I say that this is way too much for in some instances and way too little in others. Such "rules of thumb" are supporting, if not promoting, bad research.
Newton said in his book of Optics: As in Mathematicks, so in Natural Philosophy, the Investigation of difficult Things by the Method of Analysis, ought ever to precede the Method of Composition. This Analysis consists in making Experiments and Observations, and in drawing general Conclusions from them by Induction, and admitting of no Objections against the Conclusions, but such as are taken from Experiments, or other certain Truths. For Hypotheses are not to be regarded in experimental Philosophy. For me, hypotheses are an important source of uncertainty and nourish the proliferation of explanations in the social sciences. I plead for abandoning the hypothetical-deductive approach and for substituting it with the classical induction (on the sense of Bacon). This way of thinking is not in fashion today in the social sciences, yet it is common place in the natural sciences.
I entirely agree with Jochen Wilhem answer: a hypothesis test is the worst you can do.
Shocking as it may seem, Jochen Wilhelm's response is right on the money.
Sample size is not determined by the hypothesis you are testing, but by the effect you are trying to measure. It is based on the minimum size of that effect that would be of real-life importance and the size of risk of not finding it that you are prepared to take.
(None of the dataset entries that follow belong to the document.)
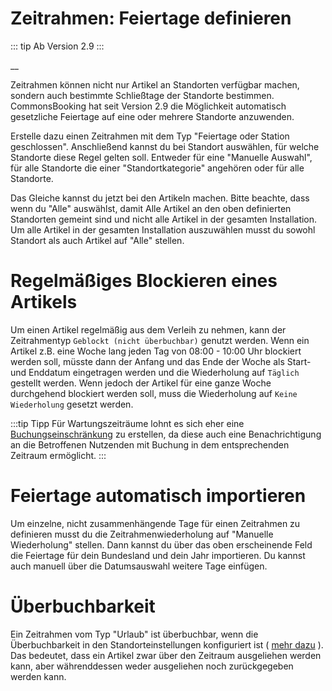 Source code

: #  Zeitrahmen: Feiertage definieren

::: tip Ab Version 2.9
:::

__


Zeitrahmen können nicht nur Artikel an Standorten verfügbar machen, sondern
auch bestimmte Schließtage der Standorte bestimmen. CommonsBooking hat seit
Version 2.9 die Möglichkeit automatisch gesetzliche Feiertage auf eine oder
mehrere Standorte anzuwenden.

Erstelle dazu einen Zeitrahmen mit dem Typ "Feiertage oder Station
geschlossen". Anschließend kannst du bei Standort auswählen, für welche Standorte diese
Regel gelten soll. Entweder für eine "Manuelle Auswahl", für alle Standorte
die einer "Standortkategorie" angehören oder für alle Standorte.

Das Gleiche kannst du jetzt bei den Artikeln machen. Bitte beachte, dass wenn
du "Alle" auswählst, damit Alle Artikel an den oben definierten Standorten
gemeint sind und nicht alle Artikel in der gesamten Installation. Um alle
Artikel in der gesamten Installation auszuwählen musst du sowohl Standort als
auch Artikel auf "Alle" stellen.

# Regelmäßiges Blockieren eines Artikels

Um einen Artikel regelmäßig aus dem Verleih zu nehmen, kann der Zeitrahmentyp `Geblockt (nicht überbuchbar)` genutzt werden.
Wenn ein Artikel z.B. eine Woche lang jeden Tag von 08:00 - 10:00 Uhr blockiert werden soll, müsste dann der Anfang und das Ende der Woche
als Start- und Enddatum eingetragen werden und die Wiederholung auf `Täglich` gestellt werden. Wenn jedoch der Artikel für eine ganze Woche durchgehend blockiert
werden soll, muss die Wiederholung auf `Keine Wiederholung` gesetzt werden.

:::tip Tipp
Für Wartungszeiträume lohnt es sich eher eine [Buchungseinschränkung](/dokumentation/erste-schritte/buchungseinschraenkungen-verwalten) zu erstellen, da diese auch eine Benachrichtigung an die Betroffenen Nutzenden mit Buchung in dem entsprechenden Zeitraum ermöglicht.
:::

#  Feiertage automatisch importieren

Um einzelne, nicht zusammenhängende Tage für einen Zeitrahmen zu definieren
musst du die Zeitrahmenwiederholung auf "Manuelle Wiederholung" stellen. Dann
kannst du über das oben erscheinende Feld die Feiertage für dein Bundesland
und dein Jahr importieren. Du kannst auch manuell über die Datumsauswahl
weitere Tage einfügen.

# Überbuchbarkeit

Ein Zeitrahmen vom Typ "Urlaub" ist überbuchbar, wenn die Überbuchbarkeit in
den Standorteinstellungen konfiguriert ist ( [mehr dazu](/dokumentation/erste-schritte/stationen-anlegen#overbooking) ).
Das bedeutet, dass ein Artikel zwar über den Zeitraum ausgeliehen werden kann,
aber währenddessen weder ausgeliehen noch zurückgegeben werden kann.

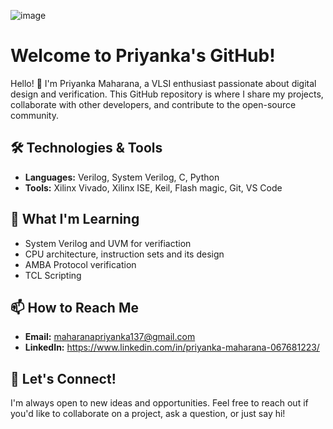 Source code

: ![image](https://github.com/Priyanka955398/Priyanka955398/assets/137306992/a655c2e3-7901-4653-94fd-27feea613b48)
# Welcome to Priyanka's GitHub!

Hello! 👋 I'm Priyanka Maharana, a VLSI enthusiast passionate about digital design and verification. This GitHub repository is where I share my projects, collaborate with other developers, and contribute to the open-source community. 

## 🛠️ Technologies & Tools

- **Languages:** Verilog, System Verilog, C, Python
- **Tools:** Xilinx Vivado, Xilinx ISE, Keil, Flash magic, Git, VS Code

## 🌱 What I'm Learning

- System Verilog and UVM for verifiaction
- CPU architecture, instruction sets and its design
- AMBA Protocol verification
- TCL Scripting

## 📫 How to Reach Me

- **Email:** maharanapriyanka137@gmail.com
- **LinkedIn:** https://www.linkedin.com/in/priyanka-maharana-067681223/

## 💬 Let's Connect!

I'm always open to new ideas and opportunities. Feel free to reach out if you'd like to collaborate on a project, ask a question, or just say hi!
For example, if I am designing a study to improve outcome of physiotherapy treatment by introducing hydrotherapy, I have to ask what is the smallest improvement in client outcome that would justify the introduction of a therapy that requires expensive resources, both in terms of the facilities needed and the number of clients a therapist can see in a working day. These questions are not statistical but practical. This defines the effect size.
Then I have to define the risk of failing to find it. No study is guaranteed to find the effect, just as no fishing net is guaranteed to catch a fish. And, indeed, you can think of a study like a fishing net – the effect size you wish to detect is the size of the holes in the net, and the chances that you won't catch anything even with the right net is your power.
Some people recommend 80% power. To my mind, this is neither sensible nor ethical. To run a study with one chance in five (20%) of failing to find an important effect size, if it exists, is unjustifiable. If the effect is worth finding, then you need to ensure that you have a good chance of finding it – 90% or 95% power. To use 80% power suggests you don't care if you don't find it, which means it isn't important, which means your study is wasting research resources – including the unpaid labour of the participants – which is unethical.
The problem these days is that researchers are so much in hurry to get to press and so, with the minutest evidence of some sort of effect, since the null hypothesis is rejected, they run to press. The press on the other hand is anxiously waiting for those dear to come, and the next morning, we have a new "Journal" paper published!
There is no cut out rule . Generally it depends on the nature of data set. if time series according to Walter Enders he recommends 50 observations minimum for others i mean cross sectional and panel i guess the larger the better.The reason is to enjoy the variability given the benefit of law of large number. Finally it also depends on test to be carried out as some test required lag selection,so one need degree of freedom. I finally recommend the researcher to see top index reputable journals for the consensus practice
Thank you so much Dr Jochen Wilhelm Dr Job Nda Nmadu Dr Ronán Michael Conroy. Sample size is not determined by the hypothesis you are testing, but by the effect you are trying to measure.